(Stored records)
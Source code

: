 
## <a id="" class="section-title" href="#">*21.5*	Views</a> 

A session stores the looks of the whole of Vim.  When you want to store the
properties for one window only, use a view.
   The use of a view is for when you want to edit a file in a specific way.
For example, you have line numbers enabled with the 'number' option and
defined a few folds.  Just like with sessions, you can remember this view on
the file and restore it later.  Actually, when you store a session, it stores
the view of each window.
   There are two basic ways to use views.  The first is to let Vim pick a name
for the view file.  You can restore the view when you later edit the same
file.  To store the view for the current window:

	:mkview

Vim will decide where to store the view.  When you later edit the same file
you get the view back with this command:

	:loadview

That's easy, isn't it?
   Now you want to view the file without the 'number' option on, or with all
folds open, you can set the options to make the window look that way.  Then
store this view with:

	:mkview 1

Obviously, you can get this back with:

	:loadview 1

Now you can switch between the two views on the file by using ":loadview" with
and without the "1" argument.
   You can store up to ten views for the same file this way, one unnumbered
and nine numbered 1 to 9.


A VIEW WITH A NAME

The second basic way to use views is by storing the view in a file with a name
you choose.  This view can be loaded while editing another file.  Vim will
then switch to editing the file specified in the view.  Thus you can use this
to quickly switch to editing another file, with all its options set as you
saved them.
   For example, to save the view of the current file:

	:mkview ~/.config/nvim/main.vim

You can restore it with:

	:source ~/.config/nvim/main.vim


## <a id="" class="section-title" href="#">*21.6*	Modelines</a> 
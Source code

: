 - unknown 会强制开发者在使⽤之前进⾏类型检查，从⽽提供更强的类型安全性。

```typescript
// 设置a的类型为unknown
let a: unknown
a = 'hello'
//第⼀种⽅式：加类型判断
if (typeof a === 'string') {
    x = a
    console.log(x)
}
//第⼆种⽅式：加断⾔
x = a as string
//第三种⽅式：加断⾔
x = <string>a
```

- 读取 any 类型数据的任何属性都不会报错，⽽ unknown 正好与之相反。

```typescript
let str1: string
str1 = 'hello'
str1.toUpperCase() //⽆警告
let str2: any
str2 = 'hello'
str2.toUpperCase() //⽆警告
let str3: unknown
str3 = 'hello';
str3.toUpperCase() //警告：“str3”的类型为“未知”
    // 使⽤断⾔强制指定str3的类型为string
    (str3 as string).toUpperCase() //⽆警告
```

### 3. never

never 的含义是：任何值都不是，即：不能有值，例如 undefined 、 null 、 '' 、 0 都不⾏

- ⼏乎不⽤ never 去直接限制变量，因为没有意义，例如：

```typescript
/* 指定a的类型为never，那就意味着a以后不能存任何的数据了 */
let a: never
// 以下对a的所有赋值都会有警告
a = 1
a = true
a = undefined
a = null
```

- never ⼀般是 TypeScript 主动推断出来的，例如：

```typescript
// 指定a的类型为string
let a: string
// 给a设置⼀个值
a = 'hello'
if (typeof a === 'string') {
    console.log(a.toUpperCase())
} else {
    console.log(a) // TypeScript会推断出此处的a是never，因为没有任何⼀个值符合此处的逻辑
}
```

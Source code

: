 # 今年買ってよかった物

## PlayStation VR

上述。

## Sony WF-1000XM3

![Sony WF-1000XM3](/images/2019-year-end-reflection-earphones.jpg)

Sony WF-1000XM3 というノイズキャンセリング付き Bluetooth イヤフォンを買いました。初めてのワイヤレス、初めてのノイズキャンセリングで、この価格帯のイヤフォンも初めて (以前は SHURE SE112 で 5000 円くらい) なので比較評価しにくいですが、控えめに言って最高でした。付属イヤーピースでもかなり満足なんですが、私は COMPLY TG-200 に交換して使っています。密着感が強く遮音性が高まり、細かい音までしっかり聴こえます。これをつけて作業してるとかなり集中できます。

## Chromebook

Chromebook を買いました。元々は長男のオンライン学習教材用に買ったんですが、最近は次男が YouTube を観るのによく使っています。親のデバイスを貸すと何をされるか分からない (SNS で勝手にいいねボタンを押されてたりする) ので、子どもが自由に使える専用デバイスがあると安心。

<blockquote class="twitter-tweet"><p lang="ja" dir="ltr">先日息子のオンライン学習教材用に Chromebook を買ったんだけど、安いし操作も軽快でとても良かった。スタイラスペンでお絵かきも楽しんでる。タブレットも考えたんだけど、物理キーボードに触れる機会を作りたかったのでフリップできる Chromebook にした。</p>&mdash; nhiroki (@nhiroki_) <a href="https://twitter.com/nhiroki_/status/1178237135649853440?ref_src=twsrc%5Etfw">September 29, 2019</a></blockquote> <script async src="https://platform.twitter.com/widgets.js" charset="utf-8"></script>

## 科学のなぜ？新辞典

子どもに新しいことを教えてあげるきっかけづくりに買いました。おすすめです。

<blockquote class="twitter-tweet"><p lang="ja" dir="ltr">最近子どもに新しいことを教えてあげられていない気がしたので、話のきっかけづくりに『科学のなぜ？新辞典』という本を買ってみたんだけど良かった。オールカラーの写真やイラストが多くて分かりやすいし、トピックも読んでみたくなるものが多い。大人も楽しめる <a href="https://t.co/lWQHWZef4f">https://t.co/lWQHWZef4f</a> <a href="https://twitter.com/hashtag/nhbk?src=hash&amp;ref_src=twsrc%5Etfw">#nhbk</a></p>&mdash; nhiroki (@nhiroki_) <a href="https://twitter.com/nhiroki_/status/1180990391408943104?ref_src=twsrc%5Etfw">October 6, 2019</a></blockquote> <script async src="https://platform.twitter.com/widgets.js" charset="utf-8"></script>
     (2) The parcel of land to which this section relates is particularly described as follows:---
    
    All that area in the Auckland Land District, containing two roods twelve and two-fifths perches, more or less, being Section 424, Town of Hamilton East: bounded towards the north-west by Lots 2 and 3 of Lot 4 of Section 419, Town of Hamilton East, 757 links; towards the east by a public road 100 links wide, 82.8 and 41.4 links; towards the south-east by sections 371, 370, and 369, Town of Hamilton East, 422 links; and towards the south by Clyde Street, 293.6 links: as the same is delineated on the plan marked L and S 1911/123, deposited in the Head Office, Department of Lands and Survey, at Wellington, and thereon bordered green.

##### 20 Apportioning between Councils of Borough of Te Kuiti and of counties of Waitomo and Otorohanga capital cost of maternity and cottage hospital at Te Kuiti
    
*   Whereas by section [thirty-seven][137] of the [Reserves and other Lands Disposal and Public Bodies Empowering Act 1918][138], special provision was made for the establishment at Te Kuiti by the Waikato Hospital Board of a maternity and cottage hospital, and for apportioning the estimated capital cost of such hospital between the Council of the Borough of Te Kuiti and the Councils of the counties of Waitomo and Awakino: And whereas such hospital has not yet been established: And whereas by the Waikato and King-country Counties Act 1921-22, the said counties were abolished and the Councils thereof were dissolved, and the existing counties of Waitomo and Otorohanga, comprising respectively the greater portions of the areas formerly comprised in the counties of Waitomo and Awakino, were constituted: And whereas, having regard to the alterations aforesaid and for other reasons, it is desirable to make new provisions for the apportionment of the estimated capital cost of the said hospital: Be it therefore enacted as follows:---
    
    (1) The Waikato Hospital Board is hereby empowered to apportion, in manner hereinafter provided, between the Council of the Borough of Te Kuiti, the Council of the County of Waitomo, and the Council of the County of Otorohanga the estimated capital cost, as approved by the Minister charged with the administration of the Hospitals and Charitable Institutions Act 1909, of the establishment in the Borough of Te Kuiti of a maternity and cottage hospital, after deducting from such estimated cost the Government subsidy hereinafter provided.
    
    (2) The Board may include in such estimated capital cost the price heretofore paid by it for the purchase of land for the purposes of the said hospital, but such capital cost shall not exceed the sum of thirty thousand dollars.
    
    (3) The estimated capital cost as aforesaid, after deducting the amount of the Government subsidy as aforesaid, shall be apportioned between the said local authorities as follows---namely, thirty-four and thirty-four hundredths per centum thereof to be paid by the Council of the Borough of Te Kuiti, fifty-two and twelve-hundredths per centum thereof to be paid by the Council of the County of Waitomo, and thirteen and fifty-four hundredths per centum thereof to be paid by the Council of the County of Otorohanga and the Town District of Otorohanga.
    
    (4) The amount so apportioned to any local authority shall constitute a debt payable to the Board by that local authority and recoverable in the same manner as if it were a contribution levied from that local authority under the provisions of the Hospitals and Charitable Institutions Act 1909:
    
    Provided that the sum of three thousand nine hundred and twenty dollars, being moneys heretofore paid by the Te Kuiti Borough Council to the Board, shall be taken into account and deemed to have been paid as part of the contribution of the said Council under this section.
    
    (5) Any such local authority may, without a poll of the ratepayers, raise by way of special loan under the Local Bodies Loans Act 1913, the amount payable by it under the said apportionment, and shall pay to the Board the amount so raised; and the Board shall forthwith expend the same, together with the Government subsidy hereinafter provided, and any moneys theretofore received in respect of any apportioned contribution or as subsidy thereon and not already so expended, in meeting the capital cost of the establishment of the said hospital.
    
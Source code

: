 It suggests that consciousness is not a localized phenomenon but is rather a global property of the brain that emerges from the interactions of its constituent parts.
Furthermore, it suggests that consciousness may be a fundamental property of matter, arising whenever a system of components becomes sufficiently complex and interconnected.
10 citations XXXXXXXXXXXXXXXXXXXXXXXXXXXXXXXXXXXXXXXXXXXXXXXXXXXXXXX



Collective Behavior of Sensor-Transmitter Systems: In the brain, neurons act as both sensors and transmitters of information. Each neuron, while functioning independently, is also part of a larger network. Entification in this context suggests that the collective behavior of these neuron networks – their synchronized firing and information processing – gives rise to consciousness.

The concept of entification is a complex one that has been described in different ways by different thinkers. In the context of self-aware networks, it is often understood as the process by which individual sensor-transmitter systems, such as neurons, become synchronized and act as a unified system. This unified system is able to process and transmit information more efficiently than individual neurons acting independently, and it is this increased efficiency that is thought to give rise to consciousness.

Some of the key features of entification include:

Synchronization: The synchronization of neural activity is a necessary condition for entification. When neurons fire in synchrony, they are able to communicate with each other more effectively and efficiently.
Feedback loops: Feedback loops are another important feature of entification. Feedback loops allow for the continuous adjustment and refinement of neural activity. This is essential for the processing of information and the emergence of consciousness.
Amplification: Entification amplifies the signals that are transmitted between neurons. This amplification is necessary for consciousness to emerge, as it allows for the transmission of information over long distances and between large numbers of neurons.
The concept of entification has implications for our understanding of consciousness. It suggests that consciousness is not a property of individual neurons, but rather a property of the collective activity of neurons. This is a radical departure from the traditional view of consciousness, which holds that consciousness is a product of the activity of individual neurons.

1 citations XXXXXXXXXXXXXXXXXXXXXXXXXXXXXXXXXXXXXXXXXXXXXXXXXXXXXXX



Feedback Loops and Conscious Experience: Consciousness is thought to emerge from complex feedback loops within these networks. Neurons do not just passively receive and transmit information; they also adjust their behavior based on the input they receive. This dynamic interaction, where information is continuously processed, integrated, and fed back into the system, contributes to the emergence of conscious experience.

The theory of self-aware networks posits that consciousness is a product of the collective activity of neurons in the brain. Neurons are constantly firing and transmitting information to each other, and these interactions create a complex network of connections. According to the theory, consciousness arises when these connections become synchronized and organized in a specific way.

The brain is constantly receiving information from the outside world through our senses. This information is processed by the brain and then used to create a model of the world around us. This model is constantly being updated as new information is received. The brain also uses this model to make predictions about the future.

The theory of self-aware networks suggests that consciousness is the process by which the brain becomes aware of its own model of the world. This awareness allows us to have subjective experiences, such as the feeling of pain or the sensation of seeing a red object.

**ASSIGNMENT**
Among the records, find every line holding the word "networks" and copy it.

**WRITTEN ANSWER**
Collective Behavior of Sensor-Transmitter Systems: In the brain, neurons act as both sensors and transmitters of information. Each neuron, while functioning independently, is also part of a larger network. Entification in this context suggests that the collective behavior of these neuron networks – their synchronized firing and information processing – gives rise to consciousness.
The concept of entification is a complex one that has been described in different ways by different thinkers. In the context of self-aware networks, it is often understood as the process by which individual sensor-transmitter systems, such as neurons, become synchronized and act as a unified system. This unified system is able to process and transmit information more efficiently than individual neurons acting independently, and it is this increased efficiency that is thought to give rise to consciousness.
Feedback Loops and Conscious Experience: Consciousness is thought to emerge from complex feedback loops within these networks. Neurons do not just passively receive and transmit information; they also adjust their behavior based on the input they receive. This dynamic interaction, where information is continuously processed, integrated, and fed back into the system, contributes to the emergence of conscious experience.
The theory of self-aware networks posits that consciousness is a product of the collective activity of neurons in the brain. Neurons are constantly firing and transmitting information to each other, and these interactions create a complex network of connections. According to the theory, consciousness arises when these connections become synchronized and organized in a specific way.
The theory of self-aware networks suggests that consciousness is the process by which the brain becomes aware of its own model of the world. This awareness allows us to have subjective experiences, such as the feeling of pain or the sensation of seeing a red object.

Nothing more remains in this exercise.